Dans un auditorium comble, les écrivaines Chahla Chafiq et Asma Lamrabet, la psychanalyste Houria Abdelouahed, et la chercheuse Inès Safi ont commencé par répondre à la question : « Le Coran est-il misogyne ? » Première à prendre la parole, Asma Lamrabet porte un foulard rose qui recouvre en partie ses cheveux bruns. Pour elle, l’émancipation passe par la réforme. L’écrivaine considère que sa religion n’est pas misogyne par essence, mais en raison de l’interprétation qu’en ont faite les hommes.

« On a sacralisé une interprétation des textes, que nos théologiens ne sont pas encore prêts à remettre en question. »

Une vision que ne partage pas la psychanalyste Houria Abdelouahed, qui se réjouit au passage que ce matin « les femmes parlent des femmes », alors que trop souvent les hommes s’expriment en leur nom. Contrairement à Asma Lamrabet, elle juge que le Coran est « extrêmement misogyne ». Elle fait notamment référence à un verset qui autorise le mari à battre sa femme, ainsi qu’à l’âge d’une des femmes du prophète, Aïcha, 6 ou 7 ans au moment de son mariage. Asma Lamrabet la reprend : des études historiographiques établissent qu’en réalité son âge serait plus proche des 17 ou 18 ans. « Dire qu’Aïcha avait 7 ans est une aberration. »

 

 

Un débat éminemment politique

A leur droite, l’écrivaine iranienne exilée en France Chahla Chafiq a une tout autre lecture. « Le débat sur l’émancipation des femmes est éminemment politique » et ne peut se focaliser sur l’interprétation des textes, estime-t-elle.

« On peut démontrer par A + B que le Coran est misogyne et, à l’inverse, on peut démontrer par A + B qu’il ne l’est pas.
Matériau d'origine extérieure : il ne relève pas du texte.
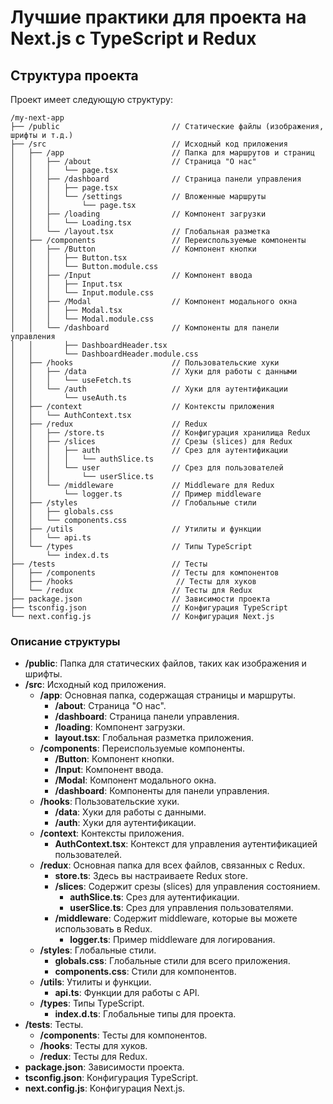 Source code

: # Лучшие практики для проекта на Next.js с TypeScript и Redux

## Структура проекта

Проект имеет следующую структуру:


```
/my-next-app
├── /public                         // Статические файлы (изображения, шрифты и т.д.)
├── /src                            // Исходный код приложения
│   ├── /app                        // Папка для маршрутов и страниц
│   │   ├── /about                  // Страница "О нас"
│   │   │   └── page.tsx
│   │   ├── /dashboard              // Страница панели управления
│   │   │   ├── page.tsx
│   │   │   └── /settings           // Вложенные маршруты
│   │   │       └── page.tsx
│   │   ├── /loading                // Компонент загрузки
│   │   │   └── Loading.tsx
│   │   └── /layout.tsx             // Глобальная разметка
│   ├── /components                 // Переиспользуемые компоненты
│   │   ├── /Button                 // Компонент кнопки
│   │   │   ├── Button.tsx
│   │   │   └── Button.module.css
│   │   ├── /Input                  // Компонент ввода
│   │   │   ├── Input.tsx
│   │   │   └── Input.module.css
│   │   ├── /Modal                  // Компонент модального окна
│   │   │   ├── Modal.tsx
│   │   │   └── Modal.module.css
│   │   └── /dashboard              // Компоненты для панели управления
│   │       ├── DashboardHeader.tsx
│   │       └── DashboardHeader.module.css
│   ├── /hooks                      // Пользовательские хуки
│   │   ├── /data                   // Хуки для работы с данными
│   │   │   └── useFetch.ts
│   │   └── /auth                   // Хуки для аутентификации
│   │       └── useAuth.ts
│   ├── /context                    // Контексты приложения
│   │   └── AuthContext.tsx
│   ├── /redux                      // Redux
│   │   ├── /store.ts               // Конфигурация хранилища Redux
│   │   ├── /slices                 // Срезы (slices) для Redux
│   │   │   ├── auth                // Срез для аутентификации
│   │   │   │   └── authSlice.ts
│   │   │   └── user                // Срез для пользователей
│   │   │       └── userSlice.ts
│   │   └── /middleware             // Middleware для Redux
│   │       └── logger.ts           // Пример middleware
│   ├── /styles                     // Глобальные стили
│   │   ├── globals.css
│   │   └── components.css
│   ├── /utils                      // Утилиты и функции
│   │   └── api.ts
│   └── /types                      // Типы TypeScript
│       └── index.d.ts
├── /tests                          // Тесты
│   ├── /components                 // Тесты для компонентов
│   ├── /hooks                       // Тесты для хуков
│   └── /redux                      // Тесты для Redux
├── package.json                    // Зависимости проекта
├── tsconfig.json                   // Конфигурация TypeScript
└── next.config.js                  // Конфигурация Next.js

```

### Описание структуры

- **/public**: Папка для статических файлов, таких как изображения и шрифты.
- **/src**: Исходный код приложения.
    - **/app**: Основная папка, содержащая страницы и маршруты.
        - **/about**: Страница "О нас".
        - **/dashboard**: Страница панели управления.
        - **/loading**: Компонент загрузки.
        - **layout.tsx**: Глобальная разметка приложения.
    - **/components**: Переиспользуемые компоненты.
        - **/Button**: Компонент кнопки.
        - **/Input**: Компонент ввода.
        - **/Modal**: Компонент модального окна.
        - **/dashboard**: Компоненты для панели управления.
    - **/hooks**: Пользовательские хуки.
        - **/data**: Хуки для работы с данными.
        - **/auth**: Хуки для аутентификации.
    - **/context**: Контексты приложения.
        - **AuthContext.tsx**: Контекст для управления аутентификацией пользователей.
    - **/redux**: Основная папка для всех файлов, связанных с Redux.
        - **store.ts**: Здесь вы настраиваете Redux store.
        - **/slices**: Содержит срезы (slices) для управления состоянием.
            - **authSlice.ts**: Срез для аутентификации.
            - **userSlice.ts**: Срез для управления пользователями.
        - **/middleware**: Содержит middleware, которые вы можете использовать в Redux.
            - **logger.ts**: Пример middleware для логирования.
    - **/styles**: Глобальные стили.
        - **globals.css**: Глобальные стили для всего приложения.
        - **components.css**: Стили для компонентов.
    - **/utils**: Утилиты и функции.
        - **api.ts**: Функции для работы с API.
    - **/types**: Типы TypeScript.
        - **index.d.ts**: Глобальные типы для проекта.
- **/tests**: Тесты.
    - **/components**: Тесты для компонентов.
    - **/hooks**: Тесты для хуков.
    - **/redux**: Тесты для Redux.
- **package.json**: Зависимости проекта.
- **tsconfig.json**: Конфигурация TypeScript.
- **next.config.js**: Конфигурация Next.js.
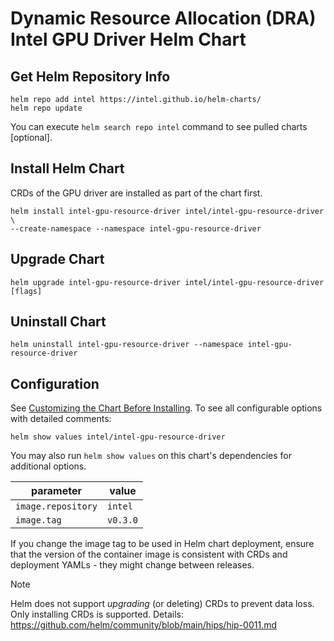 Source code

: # Dynamic Resource Allocation (DRA) Intel GPU Driver Helm Chart

## Get Helm Repository Info
```
helm repo add intel https://intel.github.io/helm-charts/
helm repo update
```

You can execute `helm search repo intel` command to see pulled charts [optional].

## Install Helm Chart
CRDs of the GPU driver are installed as part of the chart first.

```
helm install intel-gpu-resource-driver intel/intel-gpu-resource-driver \
--create-namespace --namespace intel-gpu-resource-driver
```
## Upgrade Chart
```
helm upgrade intel-gpu-resource-driver intel/intel-gpu-resource-driver [flags]
```

## Uninstall Chart
```
helm uninstall intel-gpu-resource-driver --namespace intel-gpu-resource-driver
```

## Configuration
See [Customizing the Chart Before Installing](https://helm.sh/docs/intro/using_helm/#customizing-the-chart-before-installing). To see all configurable options with detailed comments:

```console
helm show values intel/intel-gpu-resource-driver
```

You may also run `helm show values` on this chart's dependencies for additional options.

|parameter| value |
|---------|-----------|
| `image.repository` | `intel` |
| `image.tag` | `v0.3.0` |

If you change the image tag to be used in Helm chart deployment, ensure that the version of the container image is consistent with CRDs and deployment YAMLs - they might change between releases.

> [!Note]
> Helm does not support _upgrading_ (or deleting) CRDs to prevent data loss. Only installing CRDs is supported. Details: https://github.com/helm/community/blob/main/hips/hip-0011.md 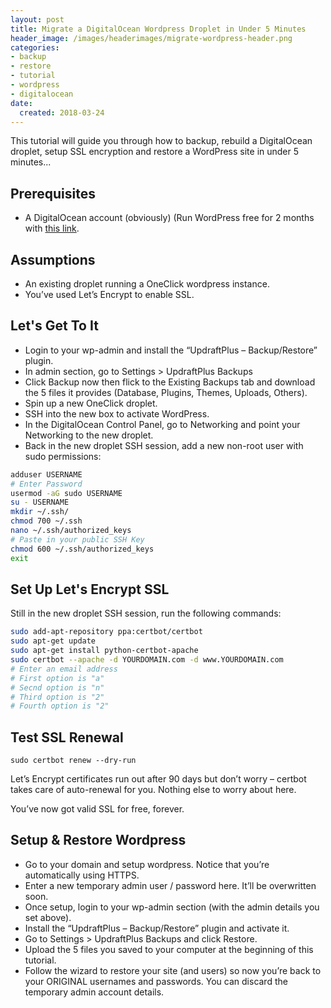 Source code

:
```yaml
---
layout: post
title: Migrate a DigitalOcean Wordpress Droplet in Under 5 Minutes
header_image: /images/headerimages/migrate-wordpress-header.png
categories:
- backup
- restore
- tutorial
- wordpress
- digitalocean
date:
  created: 2018-03-24
---
```


This tutorial will guide you through how to backup, rebuild a DigitalOcean droplet, setup SSL encryption and restore a WordPress site in under 5 minutes...

<!-- more -->

## Prerequisites

- A DigitalOcean account (obviously) (Run WordPress free for 2 months with [this link](https://m.do.co/c/fdf58b08514e).

## Assumptions

- An existing droplet running a OneClick wordpress instance.
- You’ve used Let’s Encrypt to enable SSL.

## Let's Get To It

- Login to your wp-admin and install the “UpdraftPlus – Backup/Restore” plugin.
- In admin section, go to Settings > UpdraftPlus Backups
- Click Backup now then flick to the Existing Backups tab and download the 5 files it provides (Database, Plugins, Themes, Uploads, Others).
- Spin up a new OneClick droplet.
- SSH into the new box to activate WordPress.
- In the DigitalOcean Control Panel, go to Networking and point your Networking to the new droplet.
- Back in the new droplet SSH session, add a new non-root user with sudo permissions:

```bash
adduser USERNAME
# Enter Password
usermod -aG sudo USERNAME
su - USERNAME
mkdir ~/.ssh/
chmod 700 ~/.ssh
nano ~/.ssh/authorized_keys
# Paste in your public SSH Key
chmod 600 ~/.ssh/authorized_keys
exit
```

## Set Up Let's Encrypt SSL

Still in the new droplet SSH session, run the following commands:

```bash
sudo add-apt-repository ppa:certbot/certbot
sudo apt-get update
sudo apt-get install python-certbot-apache
sudo certbot --apache -d YOURDOMAIN.com -d www.YOURDOMAIN.com
# Enter an email address
# First option is "a"
# Secnd option is "n"
# Third option is "2"
# Fourth option is "2"
```

## Test SSL Renewal

`sudo certbot renew --dry-run`

Let’s Encrypt certificates run out after 90 days but don’t worry – certbot takes care of auto-renewal for you. Nothing else to worry about here.

You’ve now got valid SSL for free, forever.

## Setup & Restore Wordpress

- Go to your domain and setup wordpress. Notice that you’re automatically using HTTPS.
- Enter a new temporary admin user / password here. It’ll be overwritten soon.
- Once setup, login to your wp-admin section (with the admin details you set above).
- Install the “UpdraftPlus – Backup/Restore” plugin and activate it.
- Go to Settings > UpdraftPlus Backups and click Restore.
- Upload the 5 files you saved to your computer at the beginning of this tutorial.
- Follow the wizard to restore your site (and users) so now you’re back to your ORIGINAL usernames and passwords. You can discard the temporary admin account details.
Mais quand l’islam devient la loi, la dimension politique ne peut être négligée. »

Surtout, Chahla Chafiq estime que réinterpréter les textes n’aura pas l’effet escompté, car ces nouvelles interprétations pourront toujours être instrumentalisées. « Je respecte les luttes de toutes les femmes, mais pensez-vous une minute qu’établir le fait historique qu’Aïcha n’avait pas 7 ans lorsqu’elle s’est mariée » va mettre un terme aux mariages forcés ? « En Iran, j’ai vu comment les islamistes ont contextualisé l’islam révolutionnaire, poursuit-elle. Ils ont accepté qu’Aïcha ait 17 ans, mais ça n’a pas amélioré » les droits des femmes pour autant.

Pour « sortir du piège identitaire », Chahla Chafiq prône l’individualisation des discours. « Il faut déconstruire les clichés sur les pays arabes ou musulmans. » En guise d’exemple, elle raconte qu’en Iran, sa mère n’a jamais porté le voile et que sa grand-mère l’en a dissuadé quand elle a voulu l’imiter à 11 ans. Pourtant, dans les esprits, l’image de la femme iranienne est souvent drapée d’un voile noir.

Pragmatisme et regard contemplatif

Pragmatique, Asma Lamrabet, qui vit au Maroc, « où la religion est incontournable », se justifie de décortiquer le Coran dans le but d’en déconstruire les lectures misogynes.

« Je suis obligée de m’appuyer sur le Coran pour répondre aux hommes qui me disent que je n’ai pas le droit de participer à une conférence. »
A mi-chemin entre ces réflexions, Inès Safi offre un quatrième regard, qu’elle qualifie de « contemplatif ». Chercheuse au CNRS en physique théorique et musulmane pratiquante, elle ne voit aucune contradiction entre les différentes facettes de son identité et refuse de rationaliser sa foi.

« Le Coran n’est pas un mode d’emploi, c’est pour moi une source d’inspiration. »

La table ronde s’est toutefois achevée sur un point d’accord, et pas des moindres, à en juger par les mines du public reflétant l’approbation. Toutes condamnent l’islam politique, trop souvent utilisé comme levier pour entraver les velléités d’égalité des femmes. Houria Abdelouahed note qu’à l’époque du prophète, « il y avait des femmes qui voulaient être libres. Mais, à chaque fois, le texte-loi était là pour juguler cette volonté. »

Dans un registre plus spirituel, Asma Lamrabet est tout aussi catégorique. « On ne peut que ne pas être d’accord avec l’islam politique qui a ruiné l’éthique et la spiritualité » de sa religion. Elle estime que la laïcité est le seul cadre à même de « protéger [s]a religion ».

« L’islam a besoin d’espace démocratique et de réformes », dit-elle en guise de conclusion. Le public applaudit chaleureusement.